*** Begin section ***

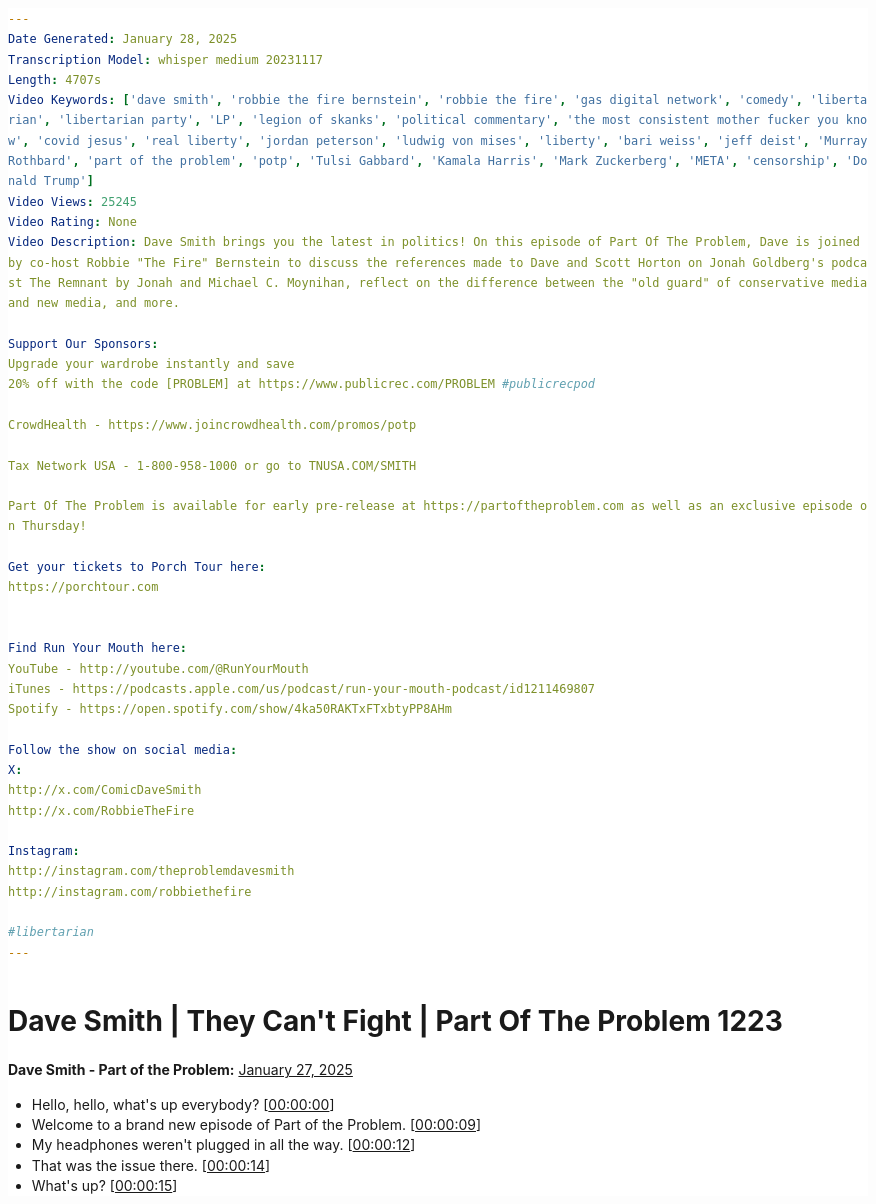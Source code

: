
 ```yaml
---
Date Generated: January 28, 2025
Transcription Model: whisper medium 20231117
Length: 4707s
Video Keywords: ['dave smith', 'robbie the fire bernstein', 'robbie the fire', 'gas digital network', 'comedy', 'libertarian', 'libertarian party', 'LP', 'legion of skanks', 'political commentary', 'the most consistent mother fucker you know', 'covid jesus', 'real liberty', 'jordan peterson', 'ludwig von mises', 'liberty', 'bari weiss', 'jeff deist', 'Murray Rothbard', 'part of the problem', 'potp', 'Tulsi Gabbard', 'Kamala Harris', 'Mark Zuckerberg', 'META', 'censorship', 'Donald Trump']
Video Views: 25245
Video Rating: None
Video Description: Dave Smith brings you the latest in politics! On this episode of Part Of The Problem, Dave is joined by co-host Robbie "The Fire" Bernstein to discuss the references made to Dave and Scott Horton on Jonah Goldberg's podcast The Remnant by Jonah and Michael C. Moynihan, reflect on the difference between the "old guard" of conservative media and new media, and more. 

Support Our Sponsors:
Upgrade your wardrobe instantly and save
20% off with the code [PROBLEM] at https://www.publicrec.com/PROBLEM #publicrecpod

CrowdHealth - https://www.joincrowdhealth.com/promos/potp

Tax Network USA - 1-800-958-1000 or go to TNUSA.COM/SMITH

Part Of The Problem is available for early pre-release at https://partoftheproblem.com as well as an exclusive episode on Thursday!

Get your tickets to Porch Tour here:
https://porchtour.com


Find Run Your Mouth here:
YouTube - http://youtube.com/@RunYourMouth
iTunes - https://podcasts.apple.com/us/podcast/run-your-mouth-podcast/id1211469807
Spotify - https://open.spotify.com/show/4ka50RAKTxFTxbtyPP8AHm

Follow the show on social media:
X:
http://x.com/ComicDaveSmith
http://x.com/RobbieTheFire

Instagram:
http://instagram.com/theproblemdavesmith
http://instagram.com/robbiethefire

#libertarian
---
```


# Dave Smith | They Can't Fight | Part Of The Problem 1223
**Dave Smith - Part of the Problem:** [January 27, 2025](https://www.youtube.com/watch?v=RV_vVX0KgcQ)
*  Hello, hello, what's up everybody? [[00:00:00](https://www.youtube.com/watch?v=RV_vVX0KgcQ&t=0.0s)]
*  Welcome to a brand new episode of Part of the Problem. [[00:00:09](https://www.youtube.com/watch?v=RV_vVX0KgcQ&t=9.84s)]
*  My headphones weren't plugged in all the way. [[00:00:12](https://www.youtube.com/watch?v=RV_vVX0KgcQ&t=12.8s)]
*  That was the issue there. [[00:00:14](https://www.youtube.com/watch?v=RV_vVX0KgcQ&t=14.200000000000001s)]
*  What's up? [[00:00:15](https://www.youtube.com/watch?v=RV_vVX0KgcQ&t=15.200000000000001s)]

*** End section ***

→ **Work required**: With the pictures omitted, print each line of the data above precisely as given.

→ **Your solution**:
Source code

:
 ```yaml
---
Date Generated: January 28, 2025
Transcription Model: whisper medium 20231117
Length: 4707s
Video Keywords: ['dave smith', 'robbie the fire bernstein', 'robbie the fire', 'gas digital network', 'comedy', 'libertarian', 'libertarian party', 'LP', 'legion of skanks', 'political commentary', 'the most consistent mother fucker you know', 'covid jesus', 'real liberty', 'jordan peterson', 'ludwig von mises', 'liberty', 'bari weiss', 'jeff deist', 'Murray Rothbard', 'part of the problem', 'potp', 'Tulsi Gabbard', 'Kamala Harris', 'Mark Zuckerberg', 'META', 'censorship', 'Donald Trump']
Video Views: 25245
Video Rating: None
Video Description: Dave Smith brings you the latest in politics! On this episode of Part Of The Problem, Dave is joined by co-host Robbie "The Fire" Bernstein to discuss the references made to Dave and Scott Horton on Jonah Goldberg's podcast The Remnant by Jonah and Michael C. Moynihan, reflect on the difference between the "old guard" of conservative media and new media, and more. 

Support Our Sponsors:
Upgrade your wardrobe instantly and save
20% off with the code [PROBLEM] at https://www.publicrec.com/PROBLEM #publicrecpod

CrowdHealth - https://www.joincrowdhealth.com/promos/potp

Tax Network USA - 1-800-958-1000 or go to TNUSA.COM/SMITH

Part Of The Problem is available for early pre-release at https://partoftheproblem.com as well as an exclusive episode on Thursday!

Get your tickets to Porch Tour here:
https://porchtour.com


Find Run Your Mouth here:
YouTube - http://youtube.com/@RunYourMouth
iTunes - https://podcasts.apple.com/us/podcast/run-your-mouth-podcast/id1211469807
Spotify - https://open.spotify.com/show/4ka50RAKTxFTxbtyPP8AHm

Follow the show on social media:
X:
http://x.com/ComicDaveSmith
http://x.com/RobbieTheFire

Instagram:
http://instagram.com/theproblemdavesmith
http://instagram.com/robbiethefire

#libertarian
---
```


# Dave Smith | They Can't Fight | Part Of The Problem 1223
**Dave Smith - Part of the Problem:** [January 27, 2025](https://www.youtube.com/watch?v=RV_vVX0KgcQ)
*  Hello, hello, what's up everybody? [[00:00:00](https://www.youtube.com/watch?v=RV_vVX0KgcQ&t=0.0s)]
*  Welcome to a brand new episode of Part of the Problem. [[00:00:09](https://www.youtube.com/watch?v=RV_vVX0KgcQ&t=9.84s)]
*  My headphones weren't plugged in all the way. [[00:00:12](https://www.youtube.com/watch?v=RV_vVX0KgcQ&t=12.8s)]
*  That was the issue there. [[00:00:14](https://www.youtube.com/watch?v=RV_vVX0KgcQ&t=14.200000000000001s)]
*  What's up? [[00:00:15](https://www.youtube.com/watch?v=RV_vVX0KgcQ&t=15.200000000000001s)]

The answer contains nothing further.